Dataset items

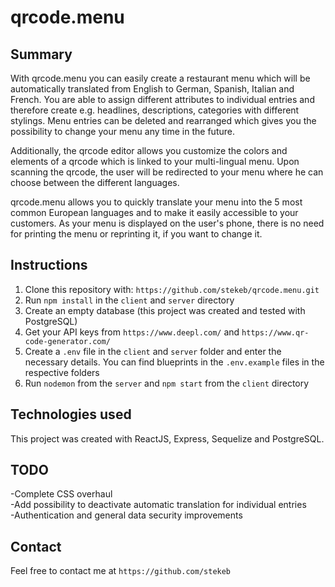 # qrcode.menu

## Summary

With qrcode.menu you can easily create a restaurant menu which will be automatically translated from English to German, Spanish, Italian and French. You are able to assign different attributes to individual entries and therefore create e.g. headlines, descriptions, categories with different stylings. Menu entries can be deleted and rearranged which gives you the possibility to change your menu any time in the future.

Additionally, the qrcode editor allows you customize the colors and elements of a qrcode which is linked to your multi-lingual menu. Upon scanning the qrcode, the user will be redirected to your menu where he can choose between the different languages.

qrcode.menu allows you to quickly translate your menu into the 5 most common European languages and to make it easily accessible to your customers. As your menu is displayed on the user's phone, there is no need for printing the menu or reprinting it, if you want to change it.

## Instructions

1. Clone this repository with: `https://github.com/stekeb/qrcode.menu.git` 
2. Run `npm install` in the `client` and `server` directory
3. Create an empty database (this project was created and tested with PostgreSQL)
4. Get your API keys from `https://www.deepl.com/` and `https://www.qr-code-generator.com/`
5. Create a `.env` file in the `client` and `server` folder and enter the necessary details. You can find blueprints in the `.env.example` files in the respective folders
6. Run `nodemon` from the `server` and `npm start` from the `client` directory

## Technologies used

This project was created with ReactJS, Express, Sequelize and PostgreSQL.

## TODO

-Complete CSS overhaul  
-Add possibility to deactivate automatic translation for individual entries  
-Authentication and general data security improvements  

## Contact

Feel free to contact me at `https://github.com/stekeb`
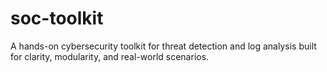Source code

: # soc-toolkit
A hands-on cybersecurity toolkit for threat detection and log analysis built for clarity, modularity, and real-world scenarios.

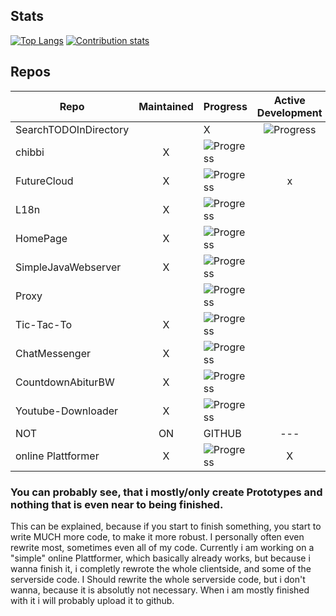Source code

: <!--
**chibbi/chibbi** is a ✨ _special_ ✨ repository because its `README.md` (this file) appears on your GitHub profile.
Here are some ideas to get you started:
- 🔭 I’m currently working on ...
- 🌱 I’m currently learning ...
- 👯 I’m looking to collaborate on ...
- 🤔 I’m looking for help with ...
- 💬 Ask me about ...
- 📫 How to reach me: ...
- 😄 Pronouns: ...
- ⚡ Fun fact: ...
-->

## Stats
[![Top Langs](https://github-readme-stats.vercel.app/api/top-langs/?username=chibbi&theme=radical)](https://github.com/anuraghazra/github-readme-stats)
    [![Contribution stats](https://github-readme-stats.vercel.app/api?username=chibbi&show_icons=true&theme=radical&hide=stars&line_height=48)](https://github.com/anuraghazra/github-readme-stats)
    
 ## Repos
| Repo  | Maintained | Progress | Active Development | Template | needs rework |
| ------- |:---:| -------------- |:---:|:---:|:---:|
| SearchTODOInDirectory | | X | ![Progress](https://progress-bar.dev/99/?title=progress&width=150) |   |   | X |
| chibbi | X | ![Progress](https://progress-bar.dev/80/?title=progress&width=150) |   |   |   |
| FutureCloud | X | ![Progress](https://progress-bar.dev/80/?title=progress&width=150) | x |   | X |
| L18n | X | ![Progress](https://progress-bar.dev/100/?title=progress&width=150) |   |   | X |
| HomePage | X | ![Progress](https://progress-bar.dev/95/?title=progress&width=150) |   |   | X |
| SimpleJavaWebserver | X | ![Progress](https://progress-bar.dev/100/?title=progress&width=150) |   | X |   |
| Proxy |   | ![Progress](https://progress-bar.dev/48/?title=progress&width=150) |   | X |   |
| Tic-Tac-To | X | ![Progress](https://progress-bar.dev/78/?title=progress&width=150) |   |   |   |
| ChatMessenger | X | ![Progress](https://progress-bar.dev/60/?title=progress&width=150) |   |   | X |
| CountdownAbiturBW | X | ![Progress](https://progress-bar.dev/100/?title=progress&width=150) |   |   |   |
| Youtube-Downloader | X | ![Progress](https://progress-bar.dev/100/?title=progress&width=150) |   |   |   |
| NOT | ON | GITHUB | --- | --- | yet? |
| online Plattformer | X | ![Progress](https://progress-bar.dev/28/?title=progress&width=150) | X |   |   |
    
 ### You can probably see, that i mostly/only create Prototypes and nothing that is even near to being finished.  
 This can be explained, because if you start to finish something, you start to write MUCH more code, to make it more robust.
 I personally often even rewrite most, sometimes even all of my code.
 Currently i am working on a "simple" online Plattformer, which basically already works, but because i wanna finish it, i completly rewrote the whole clientside, and some of the serverside code.  I Should rewrite the whole serverside code, but i don't wanna, because it is absolutly not necessary. When i am mostly finished with it i will probably upload it to github.    

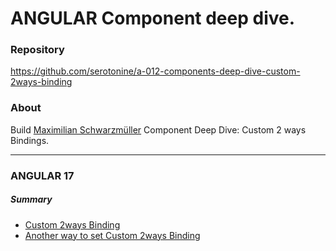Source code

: # ANGULAR Component deep dive.
### Repository
https://github.com/serotonine/a-012-components-deep-dive-custom-2ways-binding


### About
Build [Maximilian Schwarzmüller](https://www.udemy.com/user/maximilian-schwarzmuller) Component Deep Dive: Custom 2 ways Bindings.

***

### ANGULAR 17 
##### Summary
- [Custom 2ways Binding](https://www.udemy.com/course/the-complete-guide-to-angular-2/learn/lecture/44115830)
- [Another way to set Custom 2ways Binding](https://www.udemy.com/course/the-complete-guide-to-angular-2/learn/lecture/44115846)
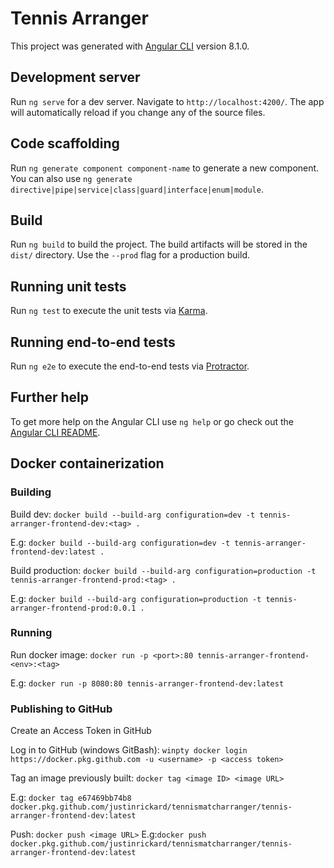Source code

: # Tennis Arranger

This project was generated with [Angular CLI](https://github.com/angular/angular-cli) version 8.1.0.

## Development server

Run `ng serve` for a dev server. Navigate to `http://localhost:4200/`. The app will automatically reload if you change any of the source files.

## Code scaffolding

Run `ng generate component component-name` to generate a new component. You can also use `ng generate directive|pipe|service|class|guard|interface|enum|module`.

## Build

Run `ng build` to build the project. The build artifacts will be stored in the `dist/` directory. Use the `--prod` flag for a production build.

## Running unit tests

Run `ng test` to execute the unit tests via [Karma](https://karma-runner.github.io).

## Running end-to-end tests

Run `ng e2e` to execute the end-to-end tests via [Protractor](http://www.protractortest.org/).

## Further help

To get more help on the Angular CLI use `ng help` or go check out the [Angular CLI README](https://github.com/angular/angular-cli/blob/master/README.md).

## Docker containerization

### Building

Build dev: `docker build --build-arg configuration=dev -t tennis-arranger-frontend-dev:<tag> .`

E.g: `docker build --build-arg configuration=dev -t tennis-arranger-frontend-dev:latest .`

Build production: `docker build --build-arg configuration=production -t tennis-arranger-frontend-prod:<tag> .`

E.g: `docker build --build-arg configuration=production -t tennis-arranger-frontend-prod:0.0.1 .`

### Running

Run docker image: `docker run -p <port>:80 tennis-arranger-frontend-<env>:<tag>`

E.g: `docker run -p 8080:80 tennis-arranger-frontend-dev:latest`

### Publishing to GitHub

Create an Access Token in GitHub

Log in to GitHub (windows GitBash): `winpty docker login https://docker.pkg.github.com -u <username> -p <access token>`

Tag an image previously built: `docker tag <image ID> <image URL>`

E.g: `docker tag e67469bb74b8  docker.pkg.github.com/justinrickard/tennismatcharranger/tennis-arranger-frontend-dev:latest`

Push: `docker push <image URL>`
E.g:`docker push docker.pkg.github.com/justinrickard/tennismatcharranger/tennis-arranger-frontend-dev:latest`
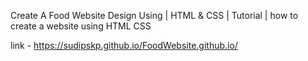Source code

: Create A Food Website Design Using | HTML & CSS | Tutorial | how to create a website using HTML CSS

link - https://sudipskp.github.io/FoodWebsite.github.io/
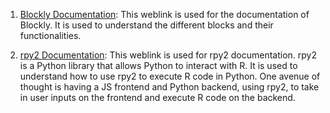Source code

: 1. [Blockly Documentation](https://developers.google.com/blockly): This weblink is used for the documentation of Blockly. It is used to understand the different blocks and their functionalities.

2. [rpy2 Documentation](https://rpy2.github.io/): This weblink is used for rpy2 documentation. rpy2 is a Python library that allows Python to interact with R. It is used to understand how to use rpy2 to execute R code in Python. One avenue of thought is having a JS frontend and Python backend, using rpy2, to take in user inputs on the frontend and execute R code on the backend.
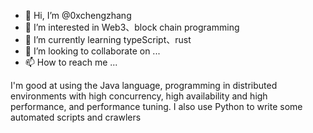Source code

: - 👋 Hi, I’m @0xchengzhang
- 👀 I’m interested in Web3、block chain programming
- 🌱 I’m currently learning typeScript、rust
- 💞️ I’m looking to collaborate on ...
- 📫 How to reach me ...

I'm good at using the Java language, programming in distributed environments with high concurrency, high availability and high performance, and performance tuning. I also use Python to write some automated scripts and crawlers


<!---
0xchengzhang/0xchengzhang is a ✨ special ✨ repository because its `README.md` (this file) appears on your GitHub profile.
You can click the Preview link to take a look at your changes.
--->

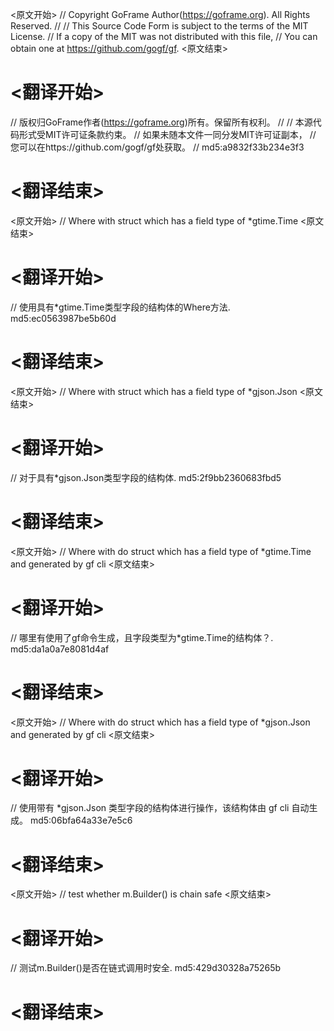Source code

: 
<原文开始>
// Copyright GoFrame Author(https://goframe.org). All Rights Reserved.
//
// This Source Code Form is subject to the terms of the MIT License.
// If a copy of the MIT was not distributed with this file,
// You can obtain one at https://github.com/gogf/gf.
<原文结束>

# <翻译开始>
// 版权归GoFrame作者(https://goframe.org)所有。保留所有权利。
//
// 本源代码形式受MIT许可证条款约束。
// 如果未随本文件一同分发MIT许可证副本，
// 您可以在https://github.com/gogf/gf处获取。
// md5:a9832f33b234e3f3
# <翻译结束>


<原文开始>
// Where with struct which has a field type of *gtime.Time
<原文结束>

# <翻译开始>
// 使用具有*gtime.Time类型字段的结构体的Where方法. md5:ec0563987be5b60d
# <翻译结束>


<原文开始>
// Where with struct which has a field type of *gjson.Json
<原文结束>

# <翻译开始>
// 对于具有*gjson.Json类型字段的结构体. md5:2f9bb2360683fbd5
# <翻译结束>


<原文开始>
// Where with do struct which has a field type of *gtime.Time and generated by gf cli
<原文结束>

# <翻译开始>
// 哪里有使用了gf命令生成，且字段类型为*gtime.Time的结构体？. md5:da1a0a7e8081d4af
# <翻译结束>


<原文开始>
// Where with do struct which has a field type of *gjson.Json and generated by gf cli
<原文结束>

# <翻译开始>
// 使用带有 *gjson.Json 类型字段的结构体进行操作，该结构体由 gf cli 自动生成。 md5:06bfa64a33e7e5c6
# <翻译结束>


<原文开始>
// test whether m.Builder() is chain safe
<原文结束>

# <翻译开始>
// 测试m.Builder()是否在链式调用时安全. md5:429d30328a75265b
# <翻译结束>

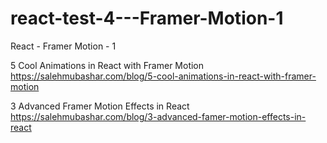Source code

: # react-test-4---Framer-Motion-1
React - Framer Motion - 1

5 Cool Animations in React with Framer Motion
https://salehmubashar.com/blog/5-cool-animations-in-react-with-framer-motion

3 Advanced Framer Motion Effects in React
https://salehmubashar.com/blog/3-advanced-famer-motion-effects-in-react


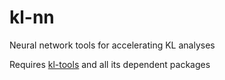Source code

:# kl-nn
Neural network tools for accelerating KL analyses

Requires [kl-tools](https://github.com/sweverett/kl-tools) and all its dependent packages
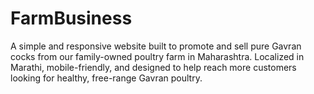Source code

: # FarmBusiness
A simple and responsive website built to promote and sell pure Gavran cocks from our family-owned poultry farm in Maharashtra. Localized in Marathi, mobile-friendly, and designed to help reach more customers looking for healthy, free-range Gavran poultry.
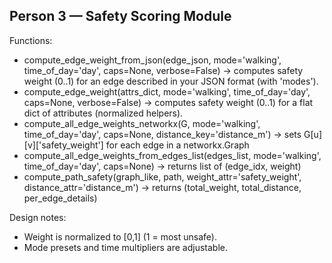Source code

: 
Person 3 — Safety Scoring Module
--------------------------------
Functions:
- compute_edge_weight_from_json(edge_json, mode='walking', time_of_day='day', caps=None, verbose=False)
    -> computes safety weight (0..1) for an edge described in your JSON format (with 'modes').
- compute_edge_weight(attrs_dict, mode='walking', time_of_day='day', caps=None, verbose=False)
    -> computes safety weight (0..1) for a flat dict of attributes (normalized helpers).
- compute_all_edge_weights_networkx(G, mode='walking', time_of_day='day', caps=None, distance_key='distance_m')
    -> sets G[u][v]['safety_weight'] for each edge in a networkx.Graph
- compute_all_edge_weights_from_edges_list(edges_list, mode='walking', time_of_day='day', caps=None)
    -> returns list of (edge_idx, weight)
- compute_path_safety(graph_like, path, weight_attr='safety_weight', distance_attr='distance_m')
    -> returns (total_weight, total_distance, per_edge_details)

Design notes:
- Weight is normalized to [0,1] (1 = most unsafe).
- Mode presets and time multipliers are adjustable.
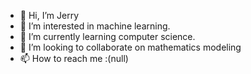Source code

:- 👋 Hi, I’m Jerry
- 👀 I’m interested in machine learning.
- 🌱 I’m currently learning computer science.
- 💞️ I’m looking to collaborate on mathematics modeling
- 📫 How to reach me :(null)
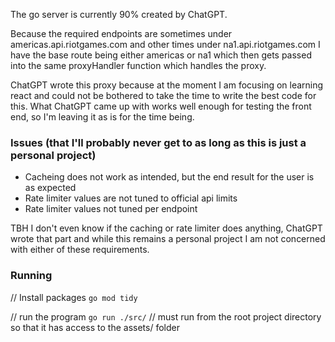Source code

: The go server is currently 90% created by ChatGPT.

Because the required endpoints are sometimes under americas.api.riotgames.com and other times under na1.api.riotgames.com I have the base route being either americas or na1 which then gets passed into the same proxyHandler function which handles the proxy.

ChatGPT wrote this proxy because at the moment I am focusing on learning react and could not be bothered to take the time to write the best code for this. What ChatGPT came up with works well enough for testing the front end, so I'm leaving it as is for the time being.

### Issues (that I'll probably never get to as long as this is just a personal project)

- Cacheing does not work as intended, but the end result for the user is as expected
- Rate limiter values are not tuned to official api limits
- Rate limiter values not tuned per endpoint

TBH I don't even know if the caching or rate limiter does anything, ChatGPT wrote that part and while this remains a personal project I am not concerned with either of these requirements.

### Running

// Install packages
`go mod tidy`

// run the program
`go run ./src/`
// must run from the root project directory so that it has access to the assets/ folder
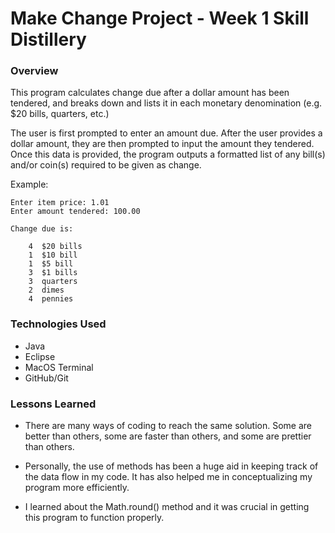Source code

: # Make Change Project - Week 1 Skill Distillery

### Overview
This program calculates change due after a dollar amount has been tendered, and breaks down and lists it in each monetary denomination (e.g. $20 bills, quarters, etc.)

The user is first prompted to enter an amount due. After the user provides a dollar amount, they are then prompted to input the amount they tendered. Once this data is provided, the program outputs a formatted list of any bill(s) and/or coin(s) required to be given as change.

Example:

	Enter item price: 1.01
	Enter amount tendered: 100.00

	Change due is:

		4  $20 bills
		1  $10 bill
		1  $5 bill
		3  $1 bills
		3  quarters
		2  dimes
		4  pennies

### Technologies Used
- Java
- Eclipse
- MacOS Terminal
- GitHub/Git

### Lessons Learned
* There are many ways of coding to reach the same solution. Some are better than others, some are faster than others, and some are prettier than others.


* Personally, the use of methods has been a huge aid in keeping track of the data flow in my code. It has also helped me in conceptualizing my program more efficiently.


* I learned about the Math.round() method and it was crucial in getting this program to function properly.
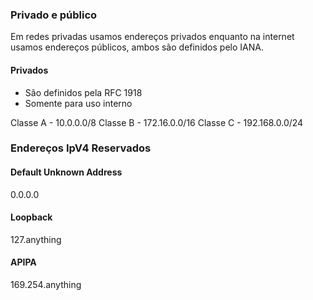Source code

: ### Privado e público
Em redes privadas usamos endereços privados enquanto na internet usamos endereços públicos, ambos são definidos pelo IANA.

#### Privados
- São definidos pela RFC 1918
- Somente para uso interno

Classe A - 10.0.0.0/8
Classe B - 172.16.0.0/16
Classe C - 192.168.0.0/24

### Endereços IpV4 Reservados

#### Default Unknown Address
0.0.0.0

#### Loopback
127.anything

#### APIPA
169.254.anything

__Assignment__
From the records above, pull out every line containing the word "distributed".

__Answer for this exercise__
I'm good at using the Java language, programming in distributed environments with high concurrency, high availability and high performance, and performance tuning. I also use Python to write some automated scripts and crawlers
// If a copy of the MIT was not distributed with this file,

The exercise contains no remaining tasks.